§ What is being asked
Repeat the records below exactly from the line containing "I parametri principali" to the line containing "For A264067, the", taking in both of those lines. Drop the pictures.

[Extracted records]
┌────────

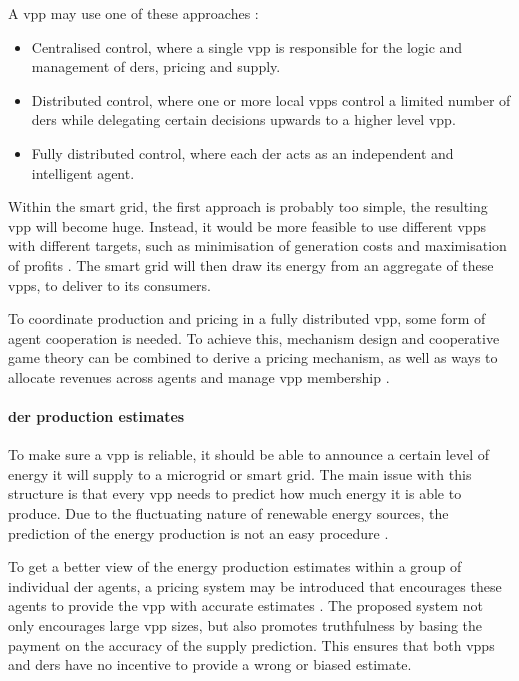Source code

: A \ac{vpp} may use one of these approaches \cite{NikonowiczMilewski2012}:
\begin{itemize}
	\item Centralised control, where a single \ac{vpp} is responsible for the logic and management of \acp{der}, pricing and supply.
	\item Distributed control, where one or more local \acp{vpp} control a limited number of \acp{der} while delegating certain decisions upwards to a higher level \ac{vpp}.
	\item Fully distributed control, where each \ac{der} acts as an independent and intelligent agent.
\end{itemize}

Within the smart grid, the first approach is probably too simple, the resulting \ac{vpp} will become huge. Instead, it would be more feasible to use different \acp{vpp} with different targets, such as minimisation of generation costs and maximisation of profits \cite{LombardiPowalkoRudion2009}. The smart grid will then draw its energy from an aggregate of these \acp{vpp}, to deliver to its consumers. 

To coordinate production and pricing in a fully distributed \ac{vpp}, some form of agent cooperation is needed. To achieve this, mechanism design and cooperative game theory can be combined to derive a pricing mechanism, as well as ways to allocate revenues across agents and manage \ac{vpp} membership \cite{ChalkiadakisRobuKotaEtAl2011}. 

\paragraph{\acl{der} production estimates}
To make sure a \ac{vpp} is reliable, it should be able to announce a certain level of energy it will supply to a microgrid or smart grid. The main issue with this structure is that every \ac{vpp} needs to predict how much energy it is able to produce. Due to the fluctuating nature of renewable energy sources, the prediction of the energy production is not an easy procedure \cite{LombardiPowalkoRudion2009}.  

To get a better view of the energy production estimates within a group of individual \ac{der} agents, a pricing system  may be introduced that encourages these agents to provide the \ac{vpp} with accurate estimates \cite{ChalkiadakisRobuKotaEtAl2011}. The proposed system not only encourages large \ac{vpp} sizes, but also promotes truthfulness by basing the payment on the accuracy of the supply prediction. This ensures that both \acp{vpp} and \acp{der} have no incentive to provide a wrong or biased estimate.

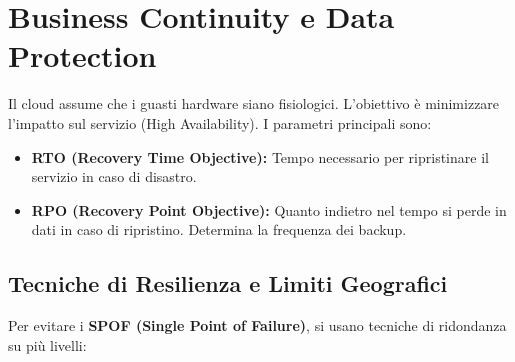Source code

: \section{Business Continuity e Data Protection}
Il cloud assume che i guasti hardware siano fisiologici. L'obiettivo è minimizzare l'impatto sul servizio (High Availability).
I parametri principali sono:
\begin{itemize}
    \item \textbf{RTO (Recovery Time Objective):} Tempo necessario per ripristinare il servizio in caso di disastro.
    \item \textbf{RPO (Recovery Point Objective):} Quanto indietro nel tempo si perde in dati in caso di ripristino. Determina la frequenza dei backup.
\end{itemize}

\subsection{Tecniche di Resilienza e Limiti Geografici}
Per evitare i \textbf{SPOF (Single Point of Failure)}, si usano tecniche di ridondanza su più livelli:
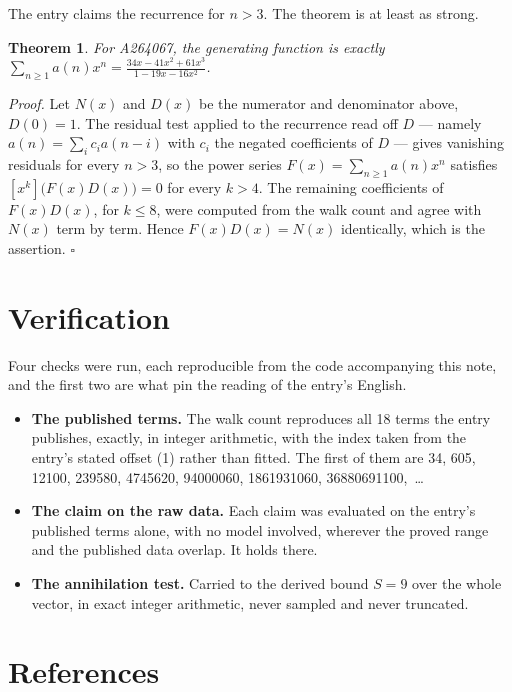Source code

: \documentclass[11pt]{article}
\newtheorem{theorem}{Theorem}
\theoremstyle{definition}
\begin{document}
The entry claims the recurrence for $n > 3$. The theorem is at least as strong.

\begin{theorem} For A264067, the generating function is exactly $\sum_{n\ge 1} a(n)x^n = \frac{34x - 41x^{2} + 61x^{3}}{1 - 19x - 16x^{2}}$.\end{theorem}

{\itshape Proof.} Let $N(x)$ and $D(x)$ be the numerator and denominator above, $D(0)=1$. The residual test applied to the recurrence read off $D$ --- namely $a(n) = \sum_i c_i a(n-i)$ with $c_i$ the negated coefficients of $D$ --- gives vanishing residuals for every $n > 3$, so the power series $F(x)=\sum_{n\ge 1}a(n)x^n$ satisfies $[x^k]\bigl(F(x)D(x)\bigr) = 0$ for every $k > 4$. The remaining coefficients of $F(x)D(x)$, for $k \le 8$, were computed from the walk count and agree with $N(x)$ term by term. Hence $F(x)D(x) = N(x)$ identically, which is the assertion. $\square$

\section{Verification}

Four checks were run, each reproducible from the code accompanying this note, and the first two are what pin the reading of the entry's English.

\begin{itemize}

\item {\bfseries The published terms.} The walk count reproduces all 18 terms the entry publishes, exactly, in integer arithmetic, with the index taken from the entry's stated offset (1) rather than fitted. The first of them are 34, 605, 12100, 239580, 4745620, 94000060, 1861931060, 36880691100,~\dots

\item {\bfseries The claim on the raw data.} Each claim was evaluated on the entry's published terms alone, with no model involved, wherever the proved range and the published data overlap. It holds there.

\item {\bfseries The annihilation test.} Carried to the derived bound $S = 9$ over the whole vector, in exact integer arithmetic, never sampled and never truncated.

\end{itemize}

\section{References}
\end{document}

└────────

§ Exercise solution
I parametri principali sono:
\begin{itemize}
    \item \textbf{RTO (Recovery Time Objective):} Tempo necessario per ripristinare il servizio in caso di disastro.
    \item \textbf{RPO (Recovery Point Objective):} Quanto indietro nel tempo si perde in dati in caso di ripristino. Determina la frequenza dei backup.
\end{itemize}

\subsection{Tecniche di Resilienza e Limiti Geografici}
Per evitare i \textbf{SPOF (Single Point of Failure)}, si usano tecniche di ridondanza su più livelli:
Source code

: \documentclass[11pt]{article}
\newtheorem{theorem}{Theorem}
\theoremstyle{definition}
\begin{document}
The entry claims the recurrence for $n > 3$. The theorem is at least as strong.

\begin{theorem} For A264067, the generating function is exactly $\sum_{n\ge 1} a(n)x^n = \frac{34x - 41x^{2} + 61x^{3}}{1 - 19x - 16x^{2}}$.\end{theorem}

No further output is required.